* [Entries supplied]
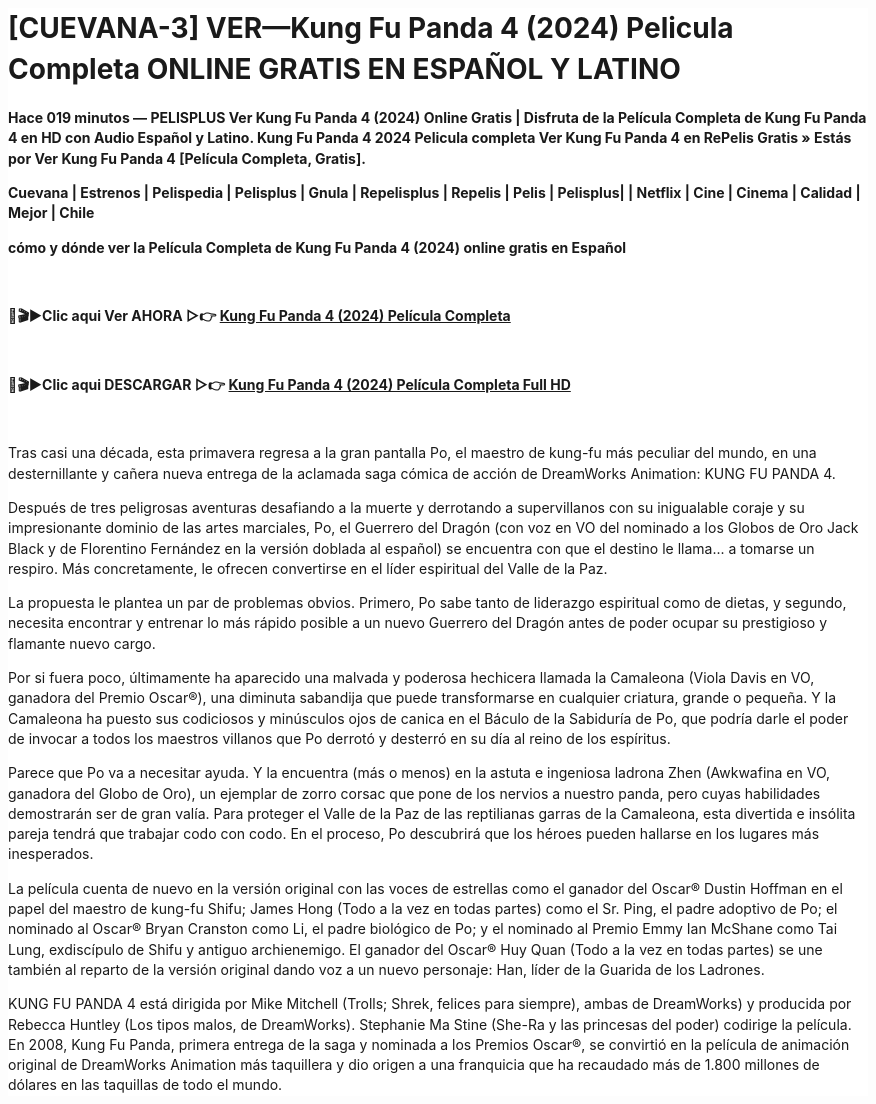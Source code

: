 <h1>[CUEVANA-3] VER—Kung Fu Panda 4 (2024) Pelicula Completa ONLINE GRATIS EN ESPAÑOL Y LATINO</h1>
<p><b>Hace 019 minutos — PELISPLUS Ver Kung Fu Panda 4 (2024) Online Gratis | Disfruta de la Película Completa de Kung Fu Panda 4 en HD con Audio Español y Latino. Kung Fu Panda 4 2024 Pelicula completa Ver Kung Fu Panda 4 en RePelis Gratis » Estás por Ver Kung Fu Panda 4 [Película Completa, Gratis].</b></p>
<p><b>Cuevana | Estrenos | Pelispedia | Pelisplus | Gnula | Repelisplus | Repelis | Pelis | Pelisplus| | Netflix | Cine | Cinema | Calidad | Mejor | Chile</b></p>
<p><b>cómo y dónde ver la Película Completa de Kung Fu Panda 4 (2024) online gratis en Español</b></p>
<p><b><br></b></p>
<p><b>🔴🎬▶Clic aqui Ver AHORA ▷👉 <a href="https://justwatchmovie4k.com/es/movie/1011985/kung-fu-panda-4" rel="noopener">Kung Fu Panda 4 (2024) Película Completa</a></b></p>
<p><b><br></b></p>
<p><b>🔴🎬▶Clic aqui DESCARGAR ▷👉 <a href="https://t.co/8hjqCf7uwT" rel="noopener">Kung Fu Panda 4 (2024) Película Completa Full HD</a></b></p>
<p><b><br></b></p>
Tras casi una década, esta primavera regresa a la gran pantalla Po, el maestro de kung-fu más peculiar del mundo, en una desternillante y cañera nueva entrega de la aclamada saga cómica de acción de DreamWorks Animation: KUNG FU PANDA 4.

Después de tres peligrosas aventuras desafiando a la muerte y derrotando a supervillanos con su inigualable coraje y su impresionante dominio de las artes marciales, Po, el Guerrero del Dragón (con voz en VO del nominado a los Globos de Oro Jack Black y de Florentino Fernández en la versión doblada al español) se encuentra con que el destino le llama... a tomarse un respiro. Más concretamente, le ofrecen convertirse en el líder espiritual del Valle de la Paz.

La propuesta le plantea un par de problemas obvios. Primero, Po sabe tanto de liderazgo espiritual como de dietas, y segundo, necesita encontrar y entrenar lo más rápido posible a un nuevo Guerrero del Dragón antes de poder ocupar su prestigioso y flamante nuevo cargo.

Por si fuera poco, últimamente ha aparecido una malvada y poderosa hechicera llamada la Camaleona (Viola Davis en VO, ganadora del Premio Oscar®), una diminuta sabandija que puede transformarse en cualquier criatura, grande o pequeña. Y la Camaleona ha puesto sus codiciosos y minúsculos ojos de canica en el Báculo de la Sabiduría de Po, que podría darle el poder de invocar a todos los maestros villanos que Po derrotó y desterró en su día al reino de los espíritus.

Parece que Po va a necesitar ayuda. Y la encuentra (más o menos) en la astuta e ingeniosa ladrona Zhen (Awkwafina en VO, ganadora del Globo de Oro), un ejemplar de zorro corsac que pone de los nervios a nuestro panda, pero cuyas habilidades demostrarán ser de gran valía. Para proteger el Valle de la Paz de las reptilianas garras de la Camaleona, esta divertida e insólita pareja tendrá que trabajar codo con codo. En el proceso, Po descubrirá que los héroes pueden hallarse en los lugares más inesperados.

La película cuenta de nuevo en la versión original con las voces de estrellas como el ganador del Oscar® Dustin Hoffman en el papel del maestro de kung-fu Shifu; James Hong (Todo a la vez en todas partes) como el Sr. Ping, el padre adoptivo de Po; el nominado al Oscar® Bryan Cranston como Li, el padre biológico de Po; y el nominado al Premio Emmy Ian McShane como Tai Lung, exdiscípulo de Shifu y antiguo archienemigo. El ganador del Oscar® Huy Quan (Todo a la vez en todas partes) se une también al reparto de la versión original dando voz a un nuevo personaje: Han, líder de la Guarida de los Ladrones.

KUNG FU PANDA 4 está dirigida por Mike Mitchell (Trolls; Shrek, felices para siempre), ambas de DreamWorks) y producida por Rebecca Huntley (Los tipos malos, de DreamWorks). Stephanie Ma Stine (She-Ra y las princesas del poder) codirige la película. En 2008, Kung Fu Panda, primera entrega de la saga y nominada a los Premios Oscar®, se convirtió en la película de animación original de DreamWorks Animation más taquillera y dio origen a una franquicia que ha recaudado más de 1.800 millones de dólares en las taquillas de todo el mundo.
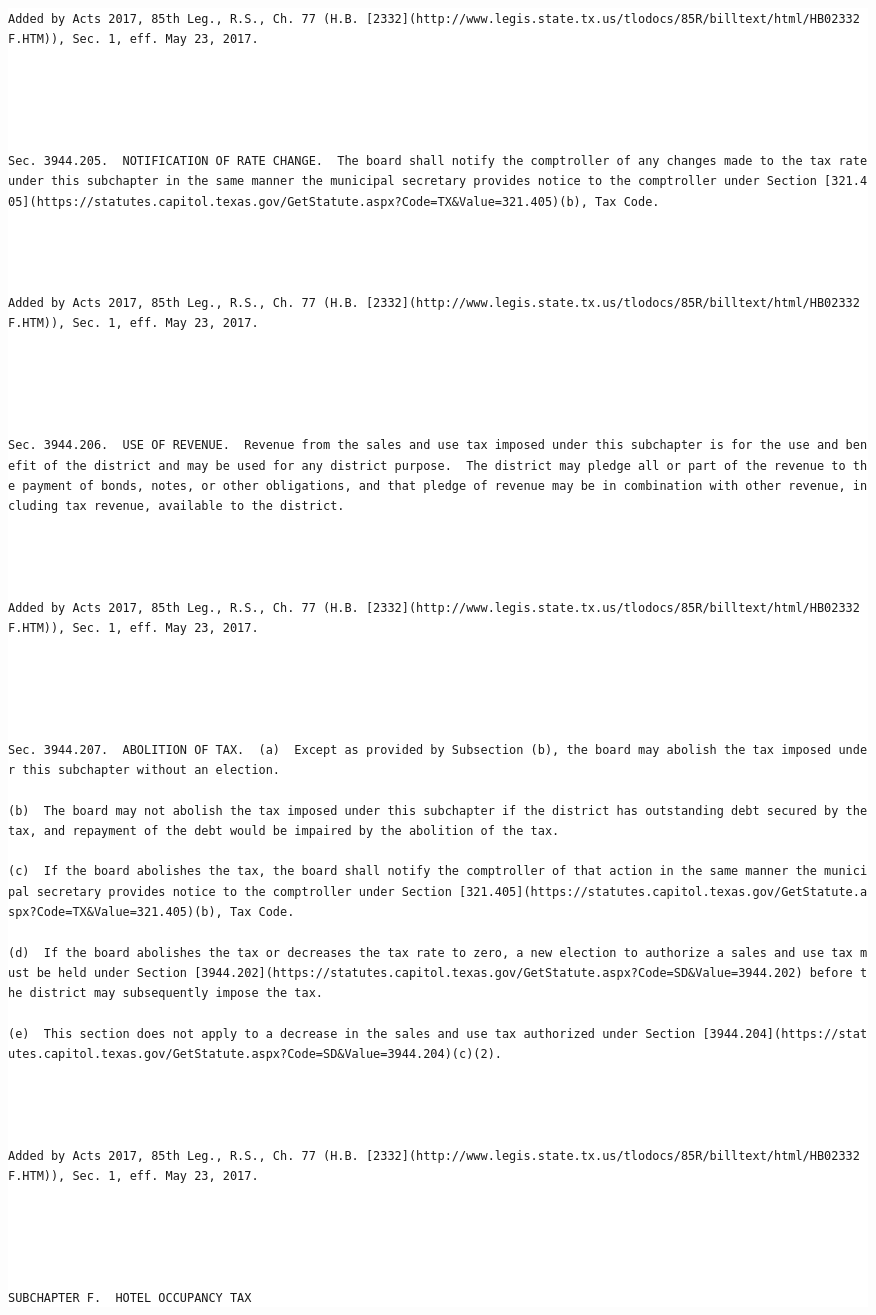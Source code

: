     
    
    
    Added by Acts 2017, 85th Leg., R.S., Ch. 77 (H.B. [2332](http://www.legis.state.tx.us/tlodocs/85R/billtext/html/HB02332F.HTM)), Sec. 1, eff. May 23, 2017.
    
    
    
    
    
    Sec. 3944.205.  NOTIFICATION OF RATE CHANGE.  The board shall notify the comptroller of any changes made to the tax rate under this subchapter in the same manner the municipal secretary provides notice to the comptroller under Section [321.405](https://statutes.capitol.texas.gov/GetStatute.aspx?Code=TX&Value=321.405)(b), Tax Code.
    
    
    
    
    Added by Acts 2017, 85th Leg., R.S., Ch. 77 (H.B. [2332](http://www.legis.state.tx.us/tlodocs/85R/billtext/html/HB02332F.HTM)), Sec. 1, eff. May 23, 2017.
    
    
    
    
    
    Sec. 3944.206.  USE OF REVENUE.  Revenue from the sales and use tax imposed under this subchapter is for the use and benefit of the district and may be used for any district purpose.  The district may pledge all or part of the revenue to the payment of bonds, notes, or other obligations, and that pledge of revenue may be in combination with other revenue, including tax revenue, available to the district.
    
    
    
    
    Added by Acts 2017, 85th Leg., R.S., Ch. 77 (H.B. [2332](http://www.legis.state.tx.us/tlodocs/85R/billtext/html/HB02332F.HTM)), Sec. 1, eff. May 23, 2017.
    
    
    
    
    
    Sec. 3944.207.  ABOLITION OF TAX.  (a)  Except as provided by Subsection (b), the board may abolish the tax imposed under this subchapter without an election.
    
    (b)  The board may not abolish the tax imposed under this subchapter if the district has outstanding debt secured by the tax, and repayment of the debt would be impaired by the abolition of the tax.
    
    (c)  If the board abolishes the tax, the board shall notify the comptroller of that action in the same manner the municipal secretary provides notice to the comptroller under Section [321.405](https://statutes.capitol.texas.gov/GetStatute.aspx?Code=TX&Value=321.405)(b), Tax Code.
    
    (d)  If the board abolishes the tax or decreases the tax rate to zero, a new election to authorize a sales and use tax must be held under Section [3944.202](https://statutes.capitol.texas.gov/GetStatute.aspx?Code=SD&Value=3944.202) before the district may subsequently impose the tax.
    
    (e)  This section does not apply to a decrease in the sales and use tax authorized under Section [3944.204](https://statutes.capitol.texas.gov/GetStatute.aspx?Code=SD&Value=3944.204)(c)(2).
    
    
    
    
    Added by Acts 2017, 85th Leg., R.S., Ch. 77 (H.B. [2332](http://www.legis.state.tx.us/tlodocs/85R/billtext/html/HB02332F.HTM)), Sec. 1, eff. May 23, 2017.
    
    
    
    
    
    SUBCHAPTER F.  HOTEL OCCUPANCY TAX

* [Exercise goal] Go through the records. Copy each line where "Clic" appears.

* [Solution to the problem]
<p><b>🔴🎬▶Clic aqui Ver AHORA ▷👉 <a href="https://justwatchmovie4k.com/es/movie/1011985/kung-fu-panda-4" rel="noopener">Kung Fu Panda 4 (2024) Película Completa</a></b></p>
<p><b>🔴🎬▶Clic aqui DESCARGAR ▷👉 <a href="https://t.co/8hjqCf7uwT" rel="noopener">Kung Fu Panda 4 (2024) Película Completa Full HD</a></b></p>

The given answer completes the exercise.